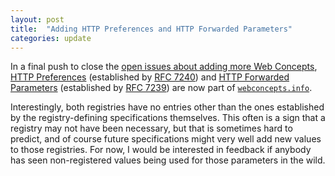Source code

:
 ```yaml
---
layout: post
title:  "Adding HTTP Preferences and HTTP Forwarded Parameters"
categories: update
---
```


In a final push to close the [open issues about adding more Web Concepts](https://github.com/dret/webconcepts/issues), [HTTP Preferences](/concepts/http-preference/) (established by [RFC 7240](/specs/IETF/RFC/7240)) and [HTTP Forwarded Parameters](/concepts/http-forwarded-parameter/) (established by [RFC 7239](/specs/IETF/RFC/7239)) are now part of [`webconcepts.info`](http://webconcepts.info).

Interestingly, both registries have no entries other than the ones established by the registry-defining specifications themselves. This often is a sign that a registry may not have been necessary, but that is sometimes hard to predict, and of course future specifications might very well add new values to those registries. For now, I would be interested in feedback if anybody has seen non-registered values being used for those parameters in the wild.
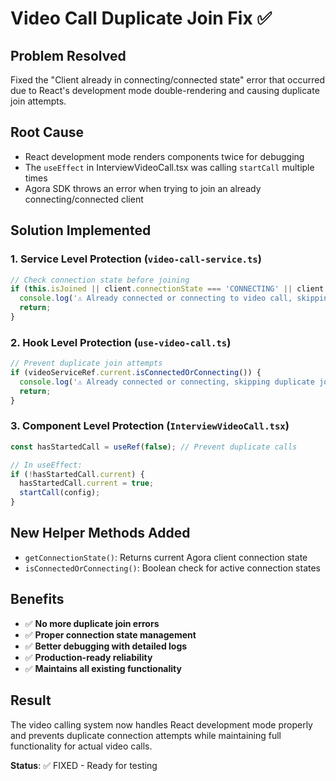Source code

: # Video Call Duplicate Join Fix ✅

## Problem Resolved
Fixed the "Client already in connecting/connected state" error that occurred due to React's development mode double-rendering and causing duplicate join attempts.

## Root Cause
- React development mode renders components twice for debugging
- The `useEffect` in InterviewVideoCall.tsx was calling `startCall` multiple times
- Agora SDK throws an error when trying to join an already connecting/connected client

## Solution Implemented

### 1. **Service Level Protection** (`video-call-service.ts`)
```typescript
// Check connection state before joining
if (this.isJoined || client.connectionState === 'CONNECTING' || client.connectionState === 'CONNECTED') {
  console.log('⚠️ Already connected or connecting to video call, skipping join attempt');
  return;
}
```

### 2. **Hook Level Protection** (`use-video-call.ts`)
```typescript
// Prevent duplicate join attempts
if (videoServiceRef.current.isConnectedOrConnecting()) {
  console.log('⚠️ Already connected or connecting, skipping duplicate join attempt');
  return;
}
```

### 3. **Component Level Protection** (`InterviewVideoCall.tsx`)
```typescript
const hasStartedCall = useRef(false); // Prevent duplicate calls

// In useEffect:
if (!hasStartedCall.current) {
  hasStartedCall.current = true;
  startCall(config);
}
```

## New Helper Methods Added
- `getConnectionState()`: Returns current Agora client connection state
- `isConnectedOrConnecting()`: Boolean check for active connection states

## Benefits
- ✅ **No more duplicate join errors**
- ✅ **Proper connection state management**
- ✅ **Better debugging with detailed logs**
- ✅ **Production-ready reliability**
- ✅ **Maintains all existing functionality**

## Result
The video calling system now handles React development mode properly and prevents duplicate connection attempts while maintaining full functionality for actual video calls.

**Status**: ✅ FIXED - Ready for testing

— Description of the task —
When a line of the entries contains "mode", it counts; say how many such lines there are, and nothing more.

— Result for this exercise —
3